= Mirel Cană =

Romanian novelist (1957–2020)

Mirel Cană (1957-2020) was a Romanian novelist, who wrote under the name Șerban Alexandru.

==Life==
Mirel Cană studied philology at Iași University, and taught Romanian literature from 1982 to 1990. He was an editor at Editura Junimea in Iași from 1990 to 1992, and then a curator at the National Museum of Romanian Literature in Iași. In the decades following the Romanian Revolution, he also ran writers’ workshops in Iași.

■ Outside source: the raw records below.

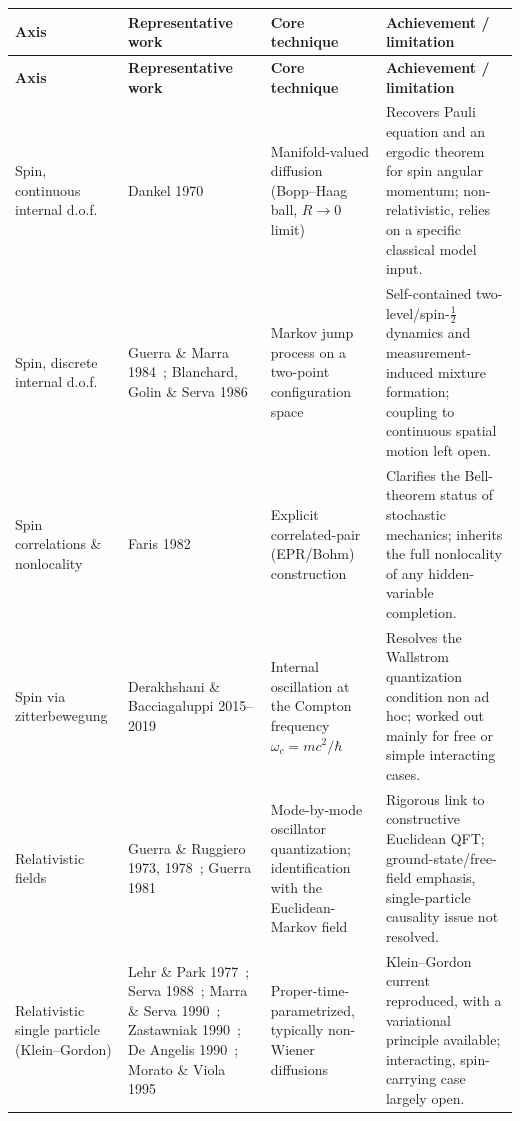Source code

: \documentclass[11pt]{article}
\begin{document}
\begingroup
\small
\begin{longtable}{@{}p{2.6cm}p{3.3cm}p{4.0cm}p{4.7cm}@{}}
\toprule
\textbf{Axis} & \textbf{Representative work} & \textbf{Core technique} & \textbf{Achievement / limitation} \\
\midrule
\endfirsthead
\toprule
\textbf{Axis} & \textbf{Representative work} & \textbf{Core technique} & \textbf{Achievement / limitation} \\
\midrule
\endhead
Spin, continuous internal d.o.f.\ &
Dankel 1970~\cite{dankel70} &
Manifold-valued diffusion (Bopp--Haag ball, $R\to0$ limit) &
Recovers Pauli equation and an ergodic theorem for spin angular momentum; non-relativistic, relies on a specific classical model input. \\[4pt]
Spin, discrete internal d.o.f.\ &
Guerra \& Marra 1984~\cite{guerramarra84}; Blanchard, Golin \& Serva 1986~\cite{blanchardgolinserva86} &
Markov jump process on a two-point configuration space &
Self-contained two-level/spin-$\tfrac12$ dynamics and measurement-induced mixture formation; coupling to continuous spatial motion left open. \\[4pt]
Spin correlations \& nonlocality &
Faris 1982~\cite{faris82} &
Explicit correlated-pair (EPR/Bohm) construction &
Clarifies the Bell-theorem status of stochastic mechanics; inherits the full nonlocality of any hidden-variable completion. \\[4pt]
Spin via zitterbewegung &
Derakhshani \& Bacciagaluppi 2015--2019~\cite{derakhshani15,derakhshani16} &
Internal oscillation at the Compton frequency $\omega_c=mc^2/\hbar$ &
Resolves the Wallstrom quantization condition non ad hoc; worked out mainly for free or simple interacting cases. \\[4pt]
Relativistic fields &
Guerra \& Ruggiero 1973, 1978~\cite{guerraruggiero73,guerraruggiero78}; Guerra 1981~\cite{guerra81} &
Mode-by-mode oscillator quantization; identification with the Euclidean-Markov field &
Rigorous link to constructive Euclidean QFT; ground-state/free-field emphasis, single-particle causality issue not resolved. \\[4pt]
Relativistic single particle (Klein--Gordon) &
Lehr \& Park 1977~\cite{lehrpark77}; Serva 1988~\cite{serva88}; Marra \& Serva 1990~\cite{marraserva90}; Zastawniak 1990~\cite{zastawniak90}; De Angelis 1990~\cite{deangelis90}; Morato \& Viola 1995~\cite{moratoviola95} &
Proper-time-parametrized, typically non-Wiener diffusions &
Klein--Gordon current reproduced, with a variational principle available; interacting, spin-carrying case largely open. \\[4pt]

\end{longtable}
\end{document}
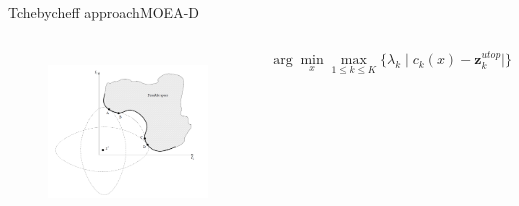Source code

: \begin{frame}{Tchebycheff approach}{MOEA-D}
	\begin{columns}
		\begin{figure}
			\centering
			\includegraphics[width=\linewidth]{figure/tchebycheff}
			\label{fig:tchebycheff}
		\end{figure}
		\begin{minipage}{\textwidth}
            \begin{equation}
			\nonumber
			\arg\min_x \max_{1 \leq k \leq K}  \{ \lambda_{k} \mid c_{k}(x) - \bm{z}^{utop}_{k}  | \} 
			\end{equation}
		\end{minipage}
	\end{columns}
\end{frame}

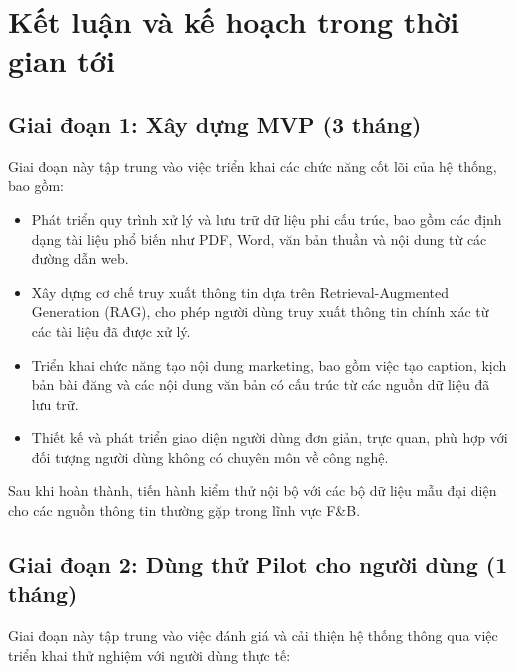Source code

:\chapter{Kết luận và kế hoạch trong thời gian
tới}\label{kux1ebft-luux1eadn-vuxe0-kux1ebf-houx1ea1ch-trong-thux1eddi-gian-tux1edbi}

\section{Giai đoạn 1: Xây dựng MVP (3
tháng)}\label{giai-ux111oux1ea1n-1-xuxe2y-dux1ef1ng-mvp-3-thuxe1ng}

Giai đoạn này tập trung vào việc triển khai các chức năng cốt lõi của hệ
thống, bao gồm:

\begin{itemize}
\item
  Phát triển quy trình xử lý và lưu trữ dữ liệu phi cấu trúc, bao gồm
  các định dạng tài liệu phổ biến như PDF, Word, văn bản thuần và nội
  dung từ các đường dẫn web.
\item
  Xây dựng cơ chế truy xuất thông tin dựa trên Retrieval-Augmented
  Generation (RAG), cho phép người dùng truy xuất thông tin chính xác từ
  các tài liệu đã được xử lý.
\item
  Triển khai chức năng tạo nội dung marketing, bao gồm việc tạo caption,
  kịch bản bài đăng và các nội dung văn bản có cấu trúc từ các nguồn dữ
  liệu đã lưu trữ.
\item
  Thiết kế và phát triển giao diện người dùng đơn giản, trực quan, phù
  hợp với đối tượng người dùng không có chuyên môn về công nghệ.
\end{itemize}

Sau khi hoàn thành, tiến hành kiểm thử nội bộ với các bộ dữ liệu mẫu đại
diện cho các nguồn thông tin thường gặp trong lĩnh vực F\&B.

\section{Giai đoạn 2: Dùng thử Pilot cho người dùng (1
tháng)}\label{giai-ux111oux1ea1n-2-duxf9ng-thux1eed-pilot-cho-ngux1b0ux1eddi-duxf9ng-1-thuxe1ng}

Giai đoạn này tập trung vào việc đánh giá và cải thiện hệ thống thông
qua việc triển khai thử nghiệm với người dùng thực tế:

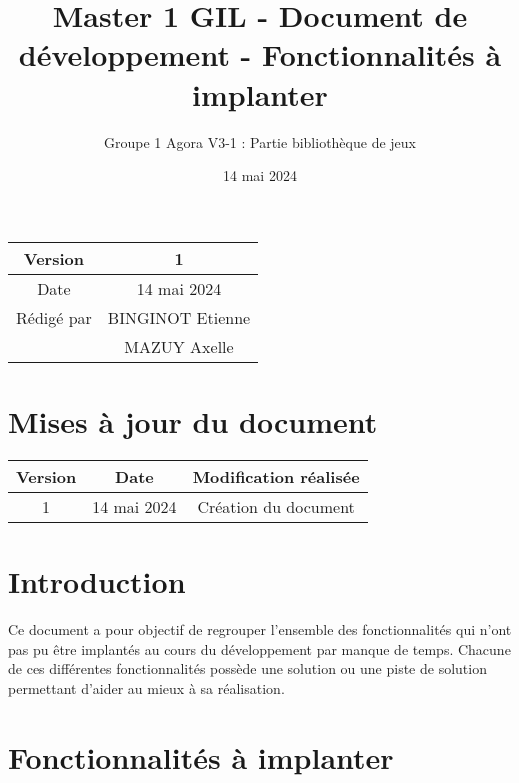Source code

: \documentclass{article}
\title{Master 1 GIL - Document de développement - Fonctionnalités à implanter}
\author{Groupe 1 Agora V3-1 : Partie bibliothèque de jeux}
\date{14 mai 2024}
\begin{document}
\maketitle
    \begin{center}
        \begin{tabular}{|| c | c ||}
                \hline 
                Version & 1 \\
                \hline 
                Date & 14 mai 2024 \\
                \hline
                Rédigé par & BINGINOT Etienne\\
                & MAZUY Axelle\\
                \hline
        \end{tabular}
    \end{center}

    \newpage
    \section*{Mises à jour du document}

    \begin{center}
        \begin{tabular}{|| c | c | c ||}
                \hline 
                Version & Date & Modification réalisée \\
                \hline
                \hline 
                1 & 14 mai 2024 & Création du document \\
                \hline
        \end{tabular}
    \end{center}

    \newpage
    \tableofcontents
    \newpage

    \section{Introduction}

        Ce document a pour objectif de regrouper l'ensemble des fonctionnalités qui n'ont pas pu être implantés au cours du développement par manque de temps. Chacune de ces différentes fonctionnalités possède une solution ou une piste de solution permettant d'aider au mieux à sa réalisation.

    \section{Fonctionnalités à implanter}
\end{document}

His novels Mallarmé, Albedo and An Angel, a Dog, an Image form the first three volumes of a tetralogy, Benedict and Maledict. The fragmented, 'kaleidoscopic' style of An Angel, a Dog, an Image has been compared to the work of Camilo José Cela.

==Works==
- (as Șerban Alexandru) Zgomotul de fond: roman [Background Noise: a novel]. Iaşi: Junimea, 1992.
- (as Șerban Alexandru) Mallarmé. 1995. Forthcoming in English translation by Alistair Ian Blyth as Mallarmé, Dalkey Archive Press, 2021. ISBN 9781628973440
- Albedo. 1995.
- (as Șerban Alexandru) Omul e mort: noua poema română [Man Is Dead: a new Romanian poem]. Iaşi: Junimea, 2001.
- (as Mirel Cană) Diagnostic [Diagnosis]. Bucharest: Humanitas, 2010. With a foreword by Ioanel C. Sinescu.
- Un înger, un cîine, o imagine: roman [An Angel, a Dog, an Image: a novel]. Iași: Polirom, 2015.